Jak tak patrzę na dotychczasowe wyniki ankiety to po mojemu wygrywa konserwatyzm. Tak w temacie wszędobylskich nowości, co to je konsumenci tak ponoć lubią 😀
Oczywiście głosy oddane.
Ciekawe, że większość woli całe notki na głównej. Przecież to jest nieczytelne! Amaktor mowi nie 😉
Viv – bo i ten kąt blogosfery jest wg mnie megakonserwatywny. Nowinki chwytamy wtedy, gdy część innych blogerów już o nich dawno zapomniała! 🙂 Dzięki!
Amaktor – jak widać, różnica jest dosyć spora, więc będę miała zagwozdkę!
Ach jak ja lubię wprowadzać niepewność! 🙂
Też nie przepadam za całymi notkami na głównej, ale w sumie jakby takie były to i tak rzadko jestem na głównej bo mnie przekierowuje od razu do konkretnej notki 😀
Tak czy siak zagłosowałam, mam nadzieję że w czymś to pomoże 😀
Całe notki na głównej to całe notki w czytniku rss, tak mi wygodniej.
Ewka – to masz tak, jak i ja. Najczęściej wchodzę z blogrolli i RSS-a.
Agnes – chyba, że ustawię tylko urywki na czytnik 😉 To ciągle doradzają a propos walczenia z robotami zaciągającymi treść z innych blogów.

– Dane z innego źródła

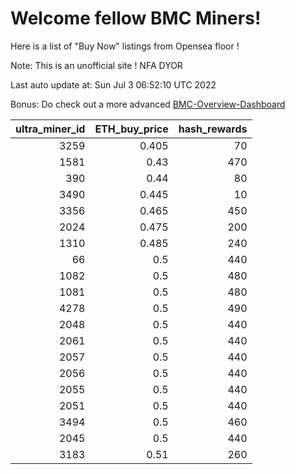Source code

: # Welcome fellow BMC Miners!
Here is a list of "Buy Now" listings from Opensea floor !

Note: This is an unofficial site ! NFA DYOR

Last auto update at: Sun Jul  3 06:52:10 UTC 2022

Bonus: Do check out a more advanced [BMC-Overview-Dashboard](https://dune.com/defifunk/BMC-Overview-Dashboard)


|   ultra_miner_id |   ETH_buy_price |   hash_rewards |
|-----------------:|----------------:|---------------:|
|             3259 |           0.405 |             70 |
|             1581 |           0.43  |            470 |
|              390 |           0.44  |             80 |
|             3490 |           0.445 |             10 |
|             3356 |           0.465 |            450 |
|             2024 |           0.475 |            200 |
|             1310 |           0.485 |            240 |
|               66 |           0.5   |            440 |
|             1082 |           0.5   |            480 |
|             1081 |           0.5   |            480 |
|             4278 |           0.5   |            490 |
|             2048 |           0.5   |            440 |
|             2061 |           0.5   |            440 |
|             2057 |           0.5   |            440 |
|             2056 |           0.5   |            440 |
|             2055 |           0.5   |            440 |
|             2051 |           0.5   |            440 |
|             3494 |           0.5   |            460 |
|             2045 |           0.5   |            440 |
|             3183 |           0.51  |            260 |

Kiedyś zdecydowanie byłam przeciwniczką opcji „czytaj dalej”. Nawet dosyć ostro wyrażałam na ten temat swoje zdanie na starym Carpelibrosie. Przede wszystkim wiązało się to z tym, że na wielu blogach widziałam tę opcję na gotowych szablonach, które ucinały notki automatycznie w dziwnych miejscach, zniekształcały zdjęcia i grafiki, a do tego nie uwzględniały takich znaczników jak np. ‚blockquote’. Po paru latach wprowadziłam tę opcję u siebie, ale z pomysłem – znacznik ‚czytaj dalej’ nie zlewa się z tekstem, notkę dzielę w miejscu, w którym mam życzenie, nic się nie zniekształca. I jestem bardzo zadowolona, bo blog wygląda o wiele bardziej przejrzyście i czytelnie. Zauważyłam też, że jeśli na odwiedzanym blogu scroll ciągnie się w nieskończoność, a jedna notka zlewa się w drugą – zwyczajnie albo czytam tylko pierwszą, albo wychodzę…
Kreatywa – to ciągle drażliwy temat w tym zakątku blogosfery. Jak widać różnica jest dosyć spora, a ja i tak zagwozdkę mam dalej. Bo z jednej strony zgadzam się z tym, co piszesz, z drugiej chciałabym, by większość wybrała. A z trzeciej i tak większość wchodzi po linkach do najnowszej notki, a rzadko kiedy potem szpera dalej. Przynajmniej takie mam wrażenie (nie wiem, ja prawie nigdy nie szperam zbyt długo, chyba że sprawdzam jakiś blog „zawodowo”).